«Quarenta confederados, não muitos para tão difícil empresa, mas assim o exigia o segredo. Cada um de nós tinha às suas ordens um punhado de parentes e amigos leais para levar a bom porto a tarefa que lhe fora destinada, porque se alguém falhasse poderia comprometer toda a missão. Reuníamo-nos, pela calada da noite e no maior segredo, nunca na mesma casa, que mantínhamos às escuras, usando apenas uma sala ou quarto interior; na rua tomávamos as maiores precauções para não levantar suspeitas, indo cada um por sua vez e embuçados, para não sermos reconhecidos. E sempre em pequeno número, para minorar o desastre se fôssemos descobertos, transmitindo em seguida as informações ou ordens aos nossos aliados e restantes conjurados.
O ponto de encontro para o derradeiro lance foi o Terreiro do Paço e a hora aprazada as nove da manhã de Sábado, dia primeiro de Dezembro. O palácio, onde se alojava a Vice-Rainha e Vasconcelos tinha o seu ofício, estava protegido por uma força de alabardeiros alemães e pela guarnição castelhana do forte. Era a cabeça da hidra que precisava de ser decepada, logo de início, conquanto a surpresa jogasse a nosso favor.
Esperava-nos a morte, se fôssemos mal sucedidos, e para ela nos preparámos, na véspera, uns fazendo o seu testamento, todos confessando-se e comungado com os padres, nossos companheiros.
(...)
Fomos chegando ao Terreiro do Paço, sós ou em pequenos grupos, a pé, a cavalo ou em coches, dispondo-nos em bandos pela praça, em lugares estratégicos, desde o Arco dos Pregos ao do Ouro, de modo a acorrer prestes ao chamado.
«Decididos a arriscar a vida pela mais nobre das empresas, sabíamos o que estava em jogo e como a responsabilidade de muitas vidas pesava nos nossos ombros, por isso o sentimento era de apreensão e temor.
(...) quando o relógio deu a primeira badalada das nove e João Pinto Ribeiro bradou: Ide então ali, à sala dos tudescos, a tirar um Rei e pôr outro, para logo nos tornarmos para casa!
Todos vós, mesmo os que não estivestes presentes, sabeis o que então se passou. Saltámos dos cavalos e coches e corremos para o Paço, onde alguns dos nossos já tinham entrado na sala da guarda real (como se fazia, de ordinário, enquanto se esperava para ser recebido por Vasconcelos) e, em ouvindo o sino, dominaram os archeiros e os guardas tudescos, após uma breve mas renhida luta. Houve poucos feridos de parte a parte e apenas um morto, o corregedor Francisco Albergaria, que levou dois tiros por ter gritado Viva El-Rei Dom Filipe, em resposta a Dom Miguel de Almeida, que bradava, de espada em punho e com uma força de espantar num ancião de oitenta anos, "Liberdade, liberdade! Viva El-Rei Dom João o IV!".

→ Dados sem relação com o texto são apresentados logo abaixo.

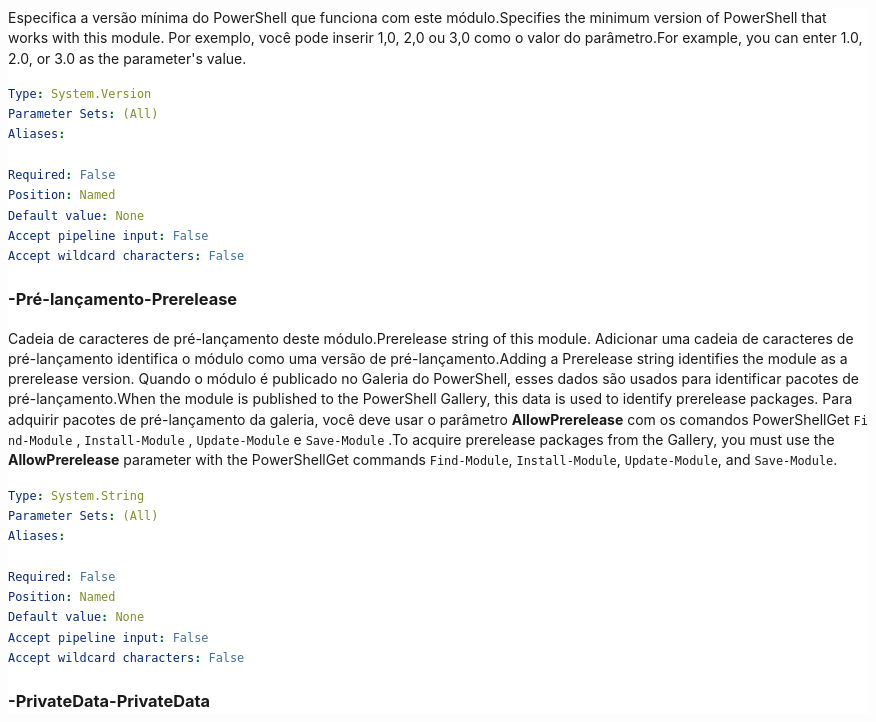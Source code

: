 <span data-ttu-id="e76d3-263">Especifica a versão mínima do PowerShell que funciona com este módulo.</span><span class="sxs-lookup"><span data-stu-id="e76d3-263">Specifies the minimum version of PowerShell that works with this module.</span></span> <span data-ttu-id="e76d3-264">Por exemplo, você pode inserir 1,0, 2,0 ou 3,0 como o valor do parâmetro.</span><span class="sxs-lookup"><span data-stu-id="e76d3-264">For example, you can enter 1.0, 2.0, or 3.0 as the parameter's value.</span></span>

```yaml
Type: System.Version
Parameter Sets: (All)
Aliases:

Required: False
Position: Named
Default value: None
Accept pipeline input: False
Accept wildcard characters: False
```

### <span data-ttu-id="e76d3-265">-Pré-lançamento</span><span class="sxs-lookup"><span data-stu-id="e76d3-265">-Prerelease</span></span>

<span data-ttu-id="e76d3-266">Cadeia de caracteres de pré-lançamento deste módulo.</span><span class="sxs-lookup"><span data-stu-id="e76d3-266">Prerelease string of this module.</span></span> <span data-ttu-id="e76d3-267">Adicionar uma cadeia de caracteres de pré-lançamento identifica o módulo como uma versão de pré-lançamento.</span><span class="sxs-lookup"><span data-stu-id="e76d3-267">Adding a Prerelease string identifies the module as a prerelease version.</span></span> <span data-ttu-id="e76d3-268">Quando o módulo é publicado no Galeria do PowerShell, esses dados são usados para identificar pacotes de pré-lançamento.</span><span class="sxs-lookup"><span data-stu-id="e76d3-268">When the module is published to the PowerShell Gallery, this data is used to identify prerelease packages.</span></span> <span data-ttu-id="e76d3-269">Para adquirir pacotes de pré-lançamento da galeria, você deve usar o parâmetro **AllowPrerelease** com os comandos PowerShellGet `Find-Module` , `Install-Module` , `Update-Module` e `Save-Module` .</span><span class="sxs-lookup"><span data-stu-id="e76d3-269">To acquire prerelease packages from the Gallery, you must use the **AllowPrerelease** parameter with the PowerShellGet commands `Find-Module`, `Install-Module`, `Update-Module`, and `Save-Module`.</span></span>

```yaml
Type: System.String
Parameter Sets: (All)
Aliases:

Required: False
Position: Named
Default value: None
Accept pipeline input: False
Accept wildcard characters: False
```

### <span data-ttu-id="e76d3-270">-PrivateData</span><span class="sxs-lookup"><span data-stu-id="e76d3-270">-PrivateData</span></span>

A multidão ia engrossando na praça: aprendizes, oficiais e mestres de desvairados ofícios, atraídos pelo alvoroço ou convocados pelos Vinte e Quatro dos Mesteres e também pelo Juiz do Povo, gente que o padre Nicolau da Maia trouxera para a nossa causa. Dom Miguel apareceu na varanda e repetiu o grito: Valorosos Lusitanos, viva El-Rei Dom João, o quarto de Portugal, até agora duque de Bragança. Viva! Morram os traidores, que nos arrebataram a liberdade!
E o Terreiro do Paço estremeceu com o estrondo dos grandes vivas dados em resposta.